Solar powered LED streetlights provide off-the-grid road illumination
By Ben Coxworth
August 20, 2010
It would seem kind of strange if you were driving on a back road at night, far from any known source of electricity, when you suddenly came across a working streetlight. Such a thing is possible, however, and could even become a common occurrence. That’s because Lighting Science Group now manufactures solar powered LED streetlights, that can run entirely independent of local power grids. Even if the availability of electricity isn’t an issue, Lighting Science states they are also brighter, more efficient, and require less maintenance than regular HID streetlights. Those claims obviously impressed somebody, as the company’s PROLIFIC Series Roadway streetlights are now being installed on a 23-kilometer (14-mile) stretch of Mexico City’s elevated Viaducto Bicentenario superhighway.
Lighting Science says their 100-watt, 5000K Roadways are at least 50 percent more efficient than HIDs.

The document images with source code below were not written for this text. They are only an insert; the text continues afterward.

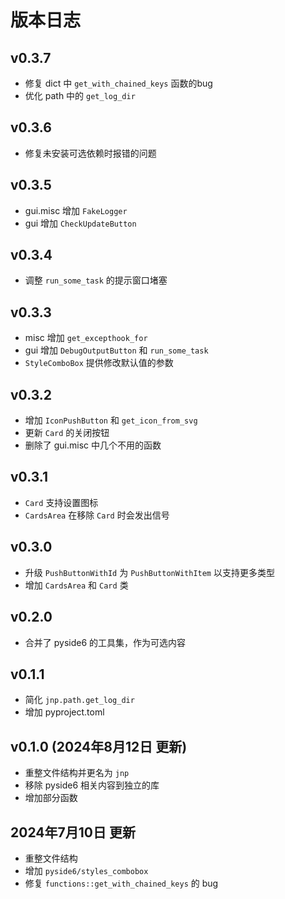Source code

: # 版本日志

## v0.3.7

- 修复 dict 中 `get_with_chained_keys` 函数的bug
- 优化 path 中的 `get_log_dir`

## v0.3.6

- 修复未安装可选依赖时报错的问题

## v0.3.5

- gui.misc 增加 `FakeLogger`
- gui 增加 `CheckUpdateButton`

## v0.3.4

- 调整 `run_some_task` 的提示窗口堵塞

## v0.3.3

- misc 增加 `get_excepthook_for`
- gui 增加 `DebugOutputButton` 和 `run_some_task`
- `StyleComboBox` 提供修改默认值的参数

## v0.3.2

- 增加 `IconPushButton` 和 `get_icon_from_svg`
- 更新 `Card` 的关闭按钮
- 删除了 gui.misc 中几个不用的函数

## v0.3.1

- `Card` 支持设置图标
- `CardsArea` 在移除 `Card` 时会发出信号

## v0.3.0

- 升级 `PushButtonWithId` 为 `PushButtonWithItem` 以支持更多类型
- 增加 `CardsArea` 和 `Card` 类

## v0.2.0

- 合并了 pyside6 的工具集，作为可选内容

## v0.1.1

- 简化 `jnp.path.get_log_dir`
- 增加 pyproject.toml

## v0.1.0 (2024年8月12日 更新)

- 重整文件结构并更名为 `jnp`
- 移除 pyside6 相关内容到独立的库
- 增加部分函数

## 2024年7月10日 更新

- 重整文件结构
- 增加 `pyside6/styles_combobox`
- 修复 `functions::get_with_chained_keys` 的 bug
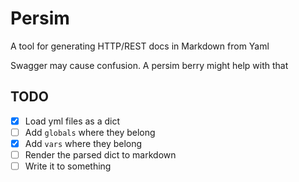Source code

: # Persim
A tool for generating HTTP/REST docs in Markdown from Yaml

Swagger may cause confusion. A persim berry might help with that

## TODO

- [x] Load yml files as a dict
- [ ] Add `globals` where they belong
- [x] Add `vars` where they belong
- [ ] Render the parsed dict to markdown
- [ ] Write it to something
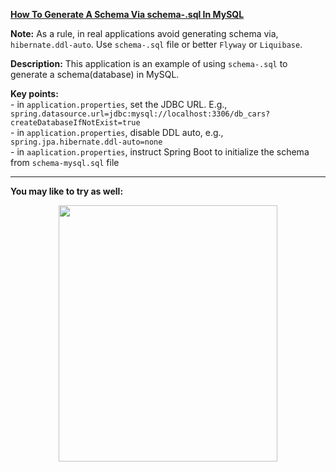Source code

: **[How To Generate A Schema Via schema-.sql In MySQL](https://github.com/AnghelLeonard/Hibernate-SpringBoot/tree/master/HibernateSpringBootMatchSingleSchemaAndTable)**

**Note:** As a rule, in real applications avoid generating schema via, `hibernate.ddl-auto`. Use `schema-.sql` file or better `Flyway` or `Liquibase`.

**Description:** This application is an example of using `schema-.sql` to generate a schema(database) in MySQL.

**Key points:**\
     - in `application.properties`, set the JDBC URL. E.g., `spring.datasource.url=jdbc:mysql://localhost:3306/db_cars?createDatabaseIfNotExist=true`\
     - in `application.properties`, disable DDL auto, e.g., `spring.jpa.hibernate.ddl-auto=none`\
     - in `aaplication.properties`, instruct Spring Boot to initialize the schema from `schema-mysql.sql` file  
     
-------------------------------

**You may like to try as well:**
<a href="https://leanpub.com/java-persistence-performance-illustrated-guide"><p align="center"><img src="https://github.com/AnghelLeonard/Hibernate-SpringBoot/blob/master/Java%20Persistence%20Performance%20Illustrated%20Guide.jpg" height="410" width="350"/></p></a>
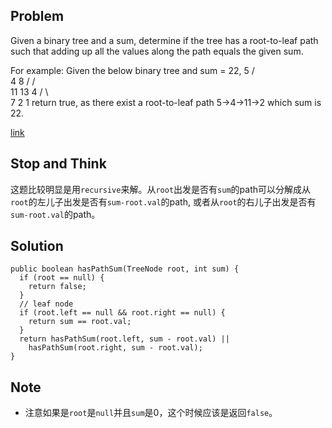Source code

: ## Problem

Given a binary tree and a sum, determine if the tree has a root-to-leaf path such that adding up all the values along the path equals the given sum.

For example:
Given the below binary tree and sum = 22,
              5
             / \
            4   8
           /   / \
          11  13  4
         /  \      \
        7    2      1
return true, as there exist a root-to-leaf path 5->4->11->2 which sum is 22.

[link](http://leetcode.com/onlinejudge#question_112)

## Stop and Think

这题比较明显是用`recursive`来解。从`root`出发是否有`sum`的path可以分解成从`root`的左儿子出发是否有`sum-root.val`的path, 或者从`root`的右儿子出发是否有`sum-root.val`的path。

## Solution

    public boolean hasPathSum(TreeNode root, int sum) {
      if (root == null) {
        return false;
      }    
      // leaf node
      if (root.left == null && root.right == null) {
        return sum == root.val;
      }
      return hasPathSum(root.left, sum - root.val) ||
        hasPathSum(root.right, sum - root.val);
    }

## Note

- 注意如果是`root`是`null`并且`sum`是0，这个时候应该是返回`false`。

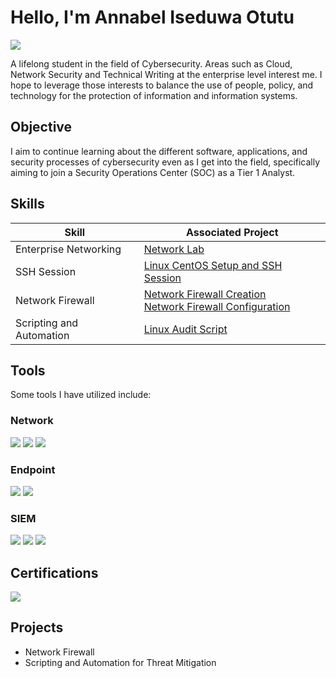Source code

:# Hello, I'm Annabel Iseduwa Otutu
<a href="https://www.linkedin.com/in/annabelotutu/"><img src="https://img.shields.io/badge/-LinkedIn-0072b1?&style=for-the-badge&logo=linkedin&logoColor=white" /></a>

A lifelong student in the field of Cybersecurity. Areas such as Cloud, Network Security and Technical Writing at the enterprise level interest me. I hope to leverage those interests to balance the use of people, policy, and technology for the protection of information and information systems.

## Objective

I aim to continue learning about the different software, applications, and security processes of cybersecurity even as I get into the field, specifically aiming to join a Security Operations Center (SOC) as a Tier 1 Analyst. 

## Skills

| Skill                                         | Associated Project         |
|-----------------------------------------------|----------------------------|
| Enterprise Networking        | <a href="https://github.com/Annabelly22/System-Administration-Net-Services-I---2022FA/wiki/Lab-01---Virtual-Firewall-and-Windows-10-Configuration">Network Lab</a>|
| SSH Session | <a href="https://github.com/Annabelly22/System-Administration-Net-Services-I---2022FA/wiki/Linux-CentOS-Setup-and-SSH-Session">Linux CentOS Setup and SSH Session</a>|
| Network Firewall                 | <a href="https://github.com/Annabelly22/SEC-350-01-02-ENTERPRISE-AND-NETWORK-SECURITY-CONTROLS/wiki/Network-Firewalls">Network Firewall Creation</a><br><a href="https://github.com/Annabelly22/SEC-350-01-02-ENTERPRISE-AND-NETWORK-SECURITY-CONTROLS/wiki/Firewall-config-for-Fw01">Network Firewall Configuration</a>|
| Scripting and Automation | <a href="https://github.com/Annabelly22/Automation-and-Scripting-SYS-320-/wiki/Linux-Audit-Script-Update">Linux Audit Script</a>|

## Tools
Some tools I have utilized include:

### Network
<div>
    <img src="https://img.shields.io/badge/-Wireshark-1679A7?&style=for-the-badge&logo=Wireshark&logoColor=white" />
    <img src="https://img.shields.io/badge/-Suricata-EF3B2D?&style=for-the-badge&logo=Suricata&logoColor=white" />
    <img src="https://img.shields.io/badge/-Zeek-777BB4?&style=for-the-badge&logo=Zeek&logoColor=white" />
</div>

### Endpoint
<div>
    <img src="https://img.shields.io/badge/-Microsoft_Defender_for_Endpoint-00A4EF?&style=for-the-badge&logo=Microsoft&logoColor=white" />
    <img src="https://img.shields.io/badge/-Velociraptor-4B275F?&style=for-the-badge&logo=Velociraptor&logoColor=white" />
</div>

### SIEM
<div>
    <img src="https://img.shields.io/badge/-Microsoft_Sentinel-0078D4?&style=for-the-badge&logo=Microsoft&logoColor=white" />
    <img src="https://img.shields.io/badge/-Splunk-000000?&style=for-the-badge&logo=Splunk&logoColor=white" />
    <img src="https://img.shields.io/badge/-Elastic-005571?&style=for-the-badge&logo=Elastic&logoColor=white" />
</div>

## Certifications

<div>
<img src="https://img.shields.io/badge/-Security%2B-FF0000?&style=for-the-badge&logo=CompTIA&logoColor=white" />
</div>

## Projects
- Network Firewall 
- Scripting and Automation for Threat Mitigation 
  
<!--
**Annabelly22/Annabelly22** is a ✨ _special_ ✨ repository because its `README.md` (this file) appears on your GitHub profile.

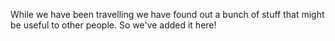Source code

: While we have been travelling we have found out a bunch of stuff that might be useful to other people. So we've added
it here!
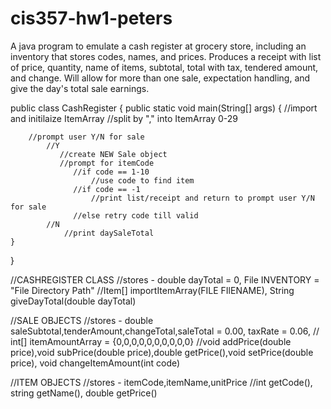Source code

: # cis357-hw1-peters
A java program to emulate a cash register at grocery store, including an inventory that stores codes, names, and prices. Produces a receipt with list of price, quantity, name of items, subtotal, total with tax, tendered amount, and change. Will allow for more than one sale, expectation handling, and give the day's total sale earnings.


public class CashRegister {
    public static void main(String[] args) {
        //import and initilaize ItemArray
            //split by "," into ItemArray 0-29
        
        //prompt user Y/N for sale
            //Y
               //create NEW Sale object
               //prompt for itemCode
                  //if code == 1-10
                      //use code to find item
                  //if code == -1
                      //print list/receipt and return to prompt user Y/N for sale
                  //else retry code till valid
            //N
                //print daySaleTotal
    }
}

//CASHREGISTER CLASS
//stores - double dayTotal = 0, File INVENTORY = "File Directory Path" 
//Item[] importItemArray(FILE FIlENAME), String giveDayTotal(double dayTotal)

//SALE OBJECTS
//stores - double saleSubtotal,tenderAmount,changeTotal,saleTotal = 0.00, taxRate = 0.06,
//    int[] itemAmountArray = {0,0,0,0,0,0,0,0,0,0}
//void addPrice(double price),void subPrice(double price),double getPrice(),void setPrice(double price), void changeItemAmount(int code)

//ITEM OBJECTS
//stores - itemCode,itemName,unitPrice
//int getCode(), string getName(), double getPrice()
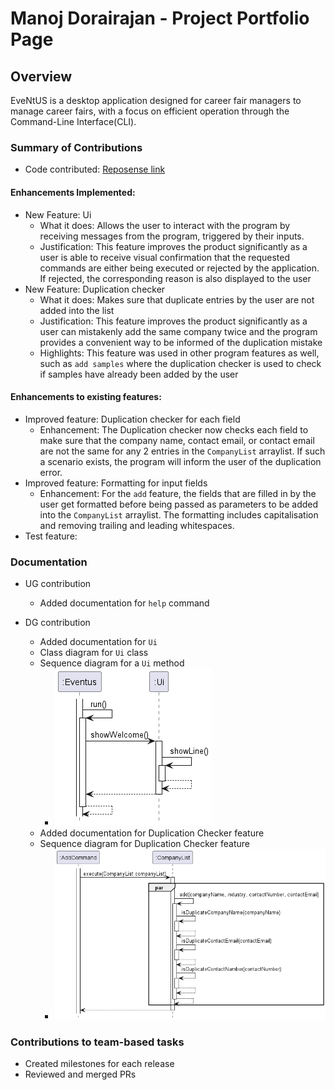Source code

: # Manoj Dorairajan - Project Portfolio Page

## Overview

EveNtUS is a desktop application designed for career fair managers to manage career fairs, with a focus on efficient
operation through the Command-Line Interface(CLI).

### Summary of Contributions

- Code contributed: [Reposense link](https://nus-cs2113-ay2223s2.github.io/tp-dashboard/?search=manoj364&breakdown=true)

#### Enhancements Implemented:

- New Feature: Ui
    - What it does: Allows the user to interact with the program by receiving messages from the program, triggered by
      their inputs.
    - Justification: This feature improves the product significantly as a user is able to receive visual confirmation
      that the requested commands are either being executed or rejected by the application. If rejected, 
      the corresponding reason is also displayed to the user
- New Feature: Duplication checker
    - What it does: Makes sure that duplicate entries by the user are not added into the list
    - Justification: This feature improves the product significantly as a user can mistakenly add the same company twice
      and the program provides a convenient way to be informed of the duplication mistake
    - Highlights: This feature was used in other program features as well, such as  `add samples` where the duplication
      checker is used to check if samples have already been added by the user

#### Enhancements to existing features:

- Improved feature: Duplication checker for each field
    - Enhancement: The Duplication checker now checks each field to make sure that the company name, contact email, or
      contact email are not the same for any 2 entries in the `CompanyList` arraylist. If such a scenario exists, the
      program will inform the user of the duplication error.
- Improved feature: Formatting for input fields
    - Enhancement: For the `add` feature, the fields that are filled in by the user get formatted before being passed as
      parameters to be added into the `CompanyList` arraylist. The formatting includes capitalisation and removing
      trailing and leading whitespaces.
- Test feature: 

### Documentation

- UG contribution
    - Added documentation for `help` command

- DG contribution
    - Added documentation for `Ui`
    - Class diagram for `Ui` class
    - Sequence diagram for a `Ui` method
        - ![Ui_sequence_diagram.png](..%2FUML%2FImage%2FUi_sequence_diagram.png)
    - Added documentation for Duplication Checker feature
    - Sequence diagram for Duplication Checker feature
        - ![Duplication_checker.png](..%2FUML%2FImage%2FDuplication_checker.png)

### Contributions to team-based tasks
- Created milestones for each release
- Reviewed and merged PRs

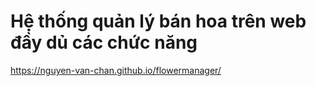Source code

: # Hệ thống quản lý bán hoa trên web đầy dủ các chức năng
https://nguyen-van-chan.github.io/flowermanager/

The lights are designed to run off a low-voltage direct current source of electricity, which could come from either solar or wind power.
They are also said to give a more intense, uniform light distribution, and should save thousands of dollars in maintenance over the 60,000-hour lifetime of the fixture. This is because they don’t require relamping or reballasting, and direct line wiring is used instead of starters or capacitors. When maintenance is necessary, the electrical components can be accessed through a swinging door that requires no tools to open. The low maintenance requirements were one of the key reasons they were chosen by BHP Energy Mexico.
Given that the lights have a listed operating temperature of -40 to 40C (-40 to 104F), it will be interesting to see how they hold up to the often-intense heat of Mexico City.